Une fois démobilisés, les jeunes militaires se voient attribuer un certain nombre d’avantages. Logiquement, la première mesure semble avoir été de leur permettre de garder le bénéfice du rapatriement en métropole aux frais de l’État pendant les cinq années suivant la date de leur libération[18]. Ensuite, les candidats ayant obtenu un emploi de fonctionnaires titulaires se voient offrir une prime « de recrutement et d’installation »[19] et des mesures incitatives sont prises afin de faciliter les prêts d’installation dans l’ensemble des secteurs économiques[20]. Pour l’essentiel, il s’agit d’une reprise des dispositions des textes ayant suivi la Seconde Guerre mondiale relatifs à l’« attribution de prêts d’installation aux anciens prisonniers de guerre, déportés et réfugiés »[21]. Des taux d’intérêt avantageux et des plafonds sont fixés[22]. Enfin, un assouplissement des conditions d’accès à la propriété est proposé puisqu’un apport de 10 % suffit aux demandeurs à qui le reste peut être prêté à un taux de 3 % au lieu des 4 % ordinairement proposés[23] - l’Administration ajoutant une avance offerte aux militaires décorés de la médaille commémorative, c’est-à-dire à la quasi-totalité des candidats potentiels[24].

Ces incitations intéressèrent des dizaines de milliers de militaires.
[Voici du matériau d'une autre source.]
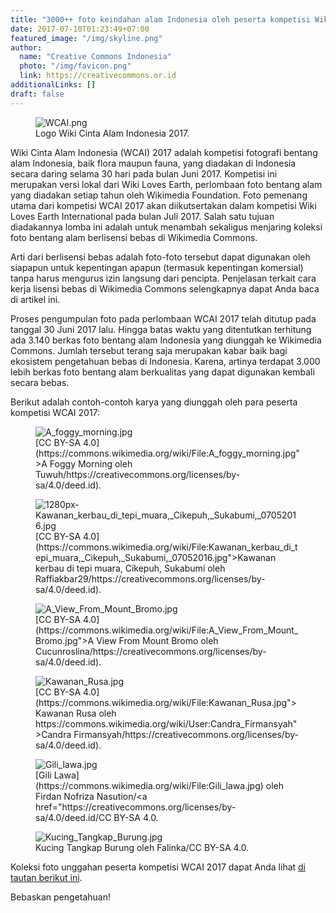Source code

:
 ```yaml
---
title: "3000++ foto keindahan alam Indonesia oleh peserta kompetisi Wiki Cinta Alam Indonesia 2017!"
date: 2017-07-10T01:23:49+07:00
featured_image: "/img/skyline.png"
author:
  name: "Creative Commons Indonesia"
  photo: "/img/favicon.png"
  link: https://creativecommons.or.id
additionalLinks: []
draft: false
---
```


<figure class="figure w-sm-25 float-sm-end ms-sm-5 mt-2 mb-4">



  <img src="../../uploads/WCAI.png" alt="WCAI.png" class="figure-img img-fluid borderless">

  <figcaption class="figure-caption">Logo Wiki Cinta Alam Indonesia 2017.</figcaption>

</figure>

Wiki Cinta Alam Indonesia (WCAI) 2017 adalah kompetisi fotografi bentang alam Indonesia, baik flora maupun fauna, yang diadakan di Indonesia secara daring selama 30 hari pada bulan Juni 2017. Kompetisi ini merupakan versi lokal dari Wiki Loves Earth, perlombaan foto bentang alam yang diadakan setiap tahun oleh Wikimedia Foundation. Foto pemenang utama dari kompetisi WCAI 2017 akan diikutsertakan dalam kompetisi Wiki Loves Earth International pada bulan Juli 2017. Salah satu tujuan diadakannya lomba ini adalah untuk menambah sekaligus menjaring koleksi foto bentang alam berlisensi bebas di Wikimedia Commons.

Arti dari berlisensi bebas adalah foto-foto tersebut dapat digunakan oleh siapapun untuk kepentingan apapun (termasuk kepentingan komersial) tanpa harus mengurus izin langsung dari pencipta. Penjelasan terkait cara kerja lisensi bebas di Wikimedia Commons selengkapnya dapat Anda baca di artikel ini.

Proses pengumpulan foto pada perlombaan WCAI 2017 telah ditutup pada tanggal 30 Juni 2017 lalu. Hingga batas waktu yang ditentutkan terhitung ada 3.140 berkas foto bentang alam Indonesia yang diunggah ke Wikimedia Commons. Jumlah tersebut terang saja merupakan kabar baik bagi ekosistem pengetahuan bebas di Indonesia. Karena, artinya terdapat 3.000 lebih berkas foto bentang alam berkualitas yang dapat digunakan kembali secara bebas.

Berikut adalah contoh-contoh karya yang diunggah oleh para peserta kompetisi WCAI 2017:

<figure class="figure w-100 mt-3 mb-4">

  <img src="../../uploads/A_foggy_morning.jpg" alt="A_foggy_morning.jpg" class="figure-img img-fluid">

  <figcaption class="figure-caption">[CC BY-SA 4.0](https://commons.wikimedia.org/wiki/File:A_foggy_morning.jpg">A Foggy Morning oleh Tuwuh/https://creativecommons.org/licenses/by-sa/4.0/deed.id).</figcaption>

</figure>

<figure class="figure w-100 mt-3 mb-4">

  <img src="../../uploads/1280px-Kawanan_kerbau_di_tepi_muara,_Cikepuh,_Sukabumi,_07052016.jpg" alt="1280px-Kawanan_kerbau_di_tepi_muara,_Cikepuh,_Sukabumi,_07052016.jpg" class="figure-img img-fluid">

  <figcaption class="figure-caption">[CC BY-SA 4.0](https://commons.wikimedia.org/wiki/File:Kawanan_kerbau_di_tepi_muara,_Cikepuh,_Sukabumi,_07052016.jpg">Kawanan kerbau di tepi muara, Cikepuh, Sukabumi oleh Raffiakbar29/https://creativecommons.org/licenses/by-sa/4.0/deed.id).</figcaption>

</figure>

<figure class="figure w-100 mt-3 mb-4">

  <img src="../../uploads/A_View_From_Mount_Bromo.jpg" alt="A_View_From_Mount_Bromo.jpg" class="figure-img img-fluid">

  <figcaption class="figure-caption">[CC BY-SA 4.0](https://commons.wikimedia.org/wiki/File:A_View_From_Mount_Bromo.jpg">A View From Mount Bromo oleh Cucunroslina/https://creativecommons.org/licenses/by-sa/4.0/deed.id).</figcaption>

</figure>

<figure class="figure w-100 mt-3 mb-4">

  <img src="../../uploads/Kawanan_Rusa.jpg" alt="Kawanan_Rusa.jpg" class="figure-img img-fluid">

  <figcaption class="figure-caption">[CC BY-SA 4.0](https://commons.wikimedia.org/wiki/File:Kawanan_Rusa.jpg">Kawanan Rusa oleh https://commons.wikimedia.org/wiki/User:Candra_Firmansyah">Candra Firmansyah/https://creativecommons.org/licenses/by-sa/4.0/deed.id).</figcaption>

</figure>

<figure class="figure w-100 mt-3 mb-4">

  <img src="../../uploads/Gili_lawa.jpg" alt="Gili_lawa.jpg" class="figure-img img-fluid">

  <figcaption class="figure-caption">[Gili Lawa](https://commons.wikimedia.org/wiki/File:Gili_lawa.jpg) oleh Firdan Nofriza Nasution/&lt;a href="https://creativecommons.org/licenses/by-sa/4.0/deed.id/CC BY-SA 4.0.</figcaption>

</figure>

<figure class="figure w-100 mt-3 mb-4">

  <img src="../../uploads/Kucing_Tangkap_Burung.jpg" alt="Kucing_Tangkap_Burung.jpg" class="figure-img img-fluid">

  <figcaption class="figure-caption">Kucing Tangkap Burung oleh Falinka/CC BY-SA 4.0.</figcaption>

</figure>

Koleksi foto unggahan peserta kompetisi WCAI 2017 dapat Anda lihat [di tautan berikut ini](https://commons.wikimedia.org/wiki/Category:Images_from_Wiki_Loves_Earth_2017_in_Indonesia).

Bebaskan pengetahuan!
Fin 1957, le Comité Armées-Jeunesse d’Algérie constatait que 2 500 demandes étaient parvenues pendant l’année aux bureaux de main-d’œuvre de la part de jeunes libérables souhaitant s’installer[25]. En 1958, la structure reçut 1 000 à 1 500 lettres mensuelles : la mise en place d’une structure d’interface liée à l’armée et le développement de l’information sur les possibilités d’installation avaient assurément déclenché des désirs. Les chiffres manquent pour les années suivantes, mais le décalage est demeuré entre l’abondance relative des demandes et le faible nombre d’installations effectives en Algérie. En 1960, le rapport entre les mises en relation employeur-militaire et l’installation effective est estimé de 4 à 5.

En juin 1960, le Premier bureau de l’État-major interarmes comptabilise 3 800 militaires du contingent originaires de métropole « ayant déclaré se retirer en Algérie » depuis le 1er janvier 1956. Il s’agit donc certainement d’un maximum. Si on considère que la politique incitative en la matière a surtout commencé à partir du printemps 1957, la moyenne annuelle serait autour de 1 200 démobilisés. Dans l’année qui suit, les chiffres commencent à baisser et la dégradation est spectaculaire à partir d’avril 1961. Au total, jusqu’en décembre 1961, près de 820 personnes se sont ajoutées aux quelques milliers précédemment installés. Alors que le Constantinois avait plus attiré que l’Oranais jusqu’en juin 1960, la région attire deux fois moins par la suite. L’Algérois, en revanche, continue toujours à drainer plus de la moitié du flux - et 54,5 % du total[26]. Les éléments sont trop peu nombreux pour éclairer ces choix. Ainsi le Constantinois pouvait paraître a priori moins attractif que l’Oranais du fait de sa moindre urbanité, de la moindre importance de sa population européenne et de la dureté de la guerre qui s’y mène, mais les chiffres semblent contredire cet a priori au moins jusqu’en juin 1960[27].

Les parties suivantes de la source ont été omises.